Madhukar Upadhya, who has studied watershed and natural resources management, says it is time to shift our attitudes towards these incidents and look at it from a broader climate perspective. Forest fires in districts like Taplejung and Manang in the winter could be indicators of shifting patterns.
“A wildfire isn’t an isolated event; there are many factors that go into making it as destructive as we have seen this year,” said Upadhya. “A dry winter, combined with the drying up of springs across the mid and upper hills of the country, could have exacerbated the fires.”
Forest fires take place in Nepal every year, but earlier, the effects were less devastating as forests had pockets of moist soil due water seeping up through the ground from underground aquifers and springs.
“The spring season used to be more green and less dry, and moist lush pockets in the hills worked as fire breakers,” said Upadhya. “But now, everything's adding up as rainfall is more erratic, water sources have dried up, and people are migrating away from the hills, leaving fewer people to put out small fires.”
Beyond the forest fires’ immediate destruction and the resulting air pollution, experts warn that such incidents could worsen disasters during the monsoon.

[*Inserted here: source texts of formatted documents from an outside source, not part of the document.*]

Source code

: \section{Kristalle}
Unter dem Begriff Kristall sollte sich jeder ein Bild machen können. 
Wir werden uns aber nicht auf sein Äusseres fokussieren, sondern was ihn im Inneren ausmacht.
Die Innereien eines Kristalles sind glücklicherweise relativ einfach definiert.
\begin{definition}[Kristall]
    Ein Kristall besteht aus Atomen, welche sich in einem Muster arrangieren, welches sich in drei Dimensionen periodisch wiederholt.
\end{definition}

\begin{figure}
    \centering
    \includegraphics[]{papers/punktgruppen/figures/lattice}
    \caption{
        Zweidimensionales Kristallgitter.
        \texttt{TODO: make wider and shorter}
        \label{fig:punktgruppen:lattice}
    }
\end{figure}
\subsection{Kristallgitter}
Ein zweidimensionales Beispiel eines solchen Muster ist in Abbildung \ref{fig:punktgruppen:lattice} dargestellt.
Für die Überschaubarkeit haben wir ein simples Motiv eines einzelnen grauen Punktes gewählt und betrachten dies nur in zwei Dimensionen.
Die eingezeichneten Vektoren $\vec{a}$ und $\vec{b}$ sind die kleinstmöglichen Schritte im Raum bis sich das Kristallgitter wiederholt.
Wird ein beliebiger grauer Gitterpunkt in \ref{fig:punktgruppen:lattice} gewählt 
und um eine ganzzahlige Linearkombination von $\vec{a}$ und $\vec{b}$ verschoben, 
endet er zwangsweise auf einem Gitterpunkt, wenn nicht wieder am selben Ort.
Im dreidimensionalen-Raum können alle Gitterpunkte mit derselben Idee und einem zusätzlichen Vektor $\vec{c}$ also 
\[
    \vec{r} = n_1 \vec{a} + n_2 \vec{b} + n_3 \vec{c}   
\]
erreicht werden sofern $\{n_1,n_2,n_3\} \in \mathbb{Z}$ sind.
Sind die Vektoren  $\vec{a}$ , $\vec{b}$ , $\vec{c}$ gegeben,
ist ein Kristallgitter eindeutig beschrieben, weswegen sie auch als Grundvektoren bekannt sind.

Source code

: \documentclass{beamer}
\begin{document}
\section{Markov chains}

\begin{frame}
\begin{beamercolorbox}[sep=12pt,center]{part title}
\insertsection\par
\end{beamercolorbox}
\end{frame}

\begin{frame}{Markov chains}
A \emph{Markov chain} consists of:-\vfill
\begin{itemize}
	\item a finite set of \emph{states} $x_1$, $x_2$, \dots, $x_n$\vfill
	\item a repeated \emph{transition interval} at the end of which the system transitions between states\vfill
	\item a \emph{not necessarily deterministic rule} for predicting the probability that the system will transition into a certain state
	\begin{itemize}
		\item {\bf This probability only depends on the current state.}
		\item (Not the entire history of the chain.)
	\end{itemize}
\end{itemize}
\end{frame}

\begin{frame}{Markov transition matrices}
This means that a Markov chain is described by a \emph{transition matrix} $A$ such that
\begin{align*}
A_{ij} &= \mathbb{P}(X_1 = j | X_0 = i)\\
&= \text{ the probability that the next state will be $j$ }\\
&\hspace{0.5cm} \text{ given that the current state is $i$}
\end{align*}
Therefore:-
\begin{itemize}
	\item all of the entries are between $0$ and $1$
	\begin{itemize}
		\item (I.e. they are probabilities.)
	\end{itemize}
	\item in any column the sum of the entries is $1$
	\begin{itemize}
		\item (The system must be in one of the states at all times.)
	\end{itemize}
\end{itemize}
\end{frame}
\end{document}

While there isn’t an exact number on how many hectares of forest cover have been destroyed by the months-long fires across the country, the loss of shrubs and grass cover in the mid-hills could lead to more mudslides during the monsoon.
Bijay Kumar Singh, who has extensively studied Nepal’s Chure region, says that wildfires in the sensitive Chure hills could have a lasting impact on the ecology of the area and the communities living there.
“In ecologically fragile zones like the Chure, where there already isn’t sufficient grass cover, a sustained blaze will probably reduce whatever little cover that exists to ashes by the time the fire is controlled,” said Singh. “There will then be a higher risk of soil erosion and debris flow in the monsoon, which could lead to more devastation.”
Although the forest fires have not been directly linked to the effects of climate change, environmentalists believe that extreme weather events induced by climate change could have played a part. The Nepal government, thus, needs to not just control the fires in the short term but also take long-term, sustainable steps that seek to tackle the effects of climate change.
“While we may not have enough ground to link these forest fires directly to climate change yet, we know that actions like open pit burning, increasing reliance on fossil fuels, and domestic industrial emissions from vehicles and brick kilns are contributing to the rising air pollution in cities like Kathmandu,” said Anustha Shrestha, an environment researcher at the Institute for Social and Environmental Transition. “We have the policies and strategies to tackle them, all we need to do is implement them.”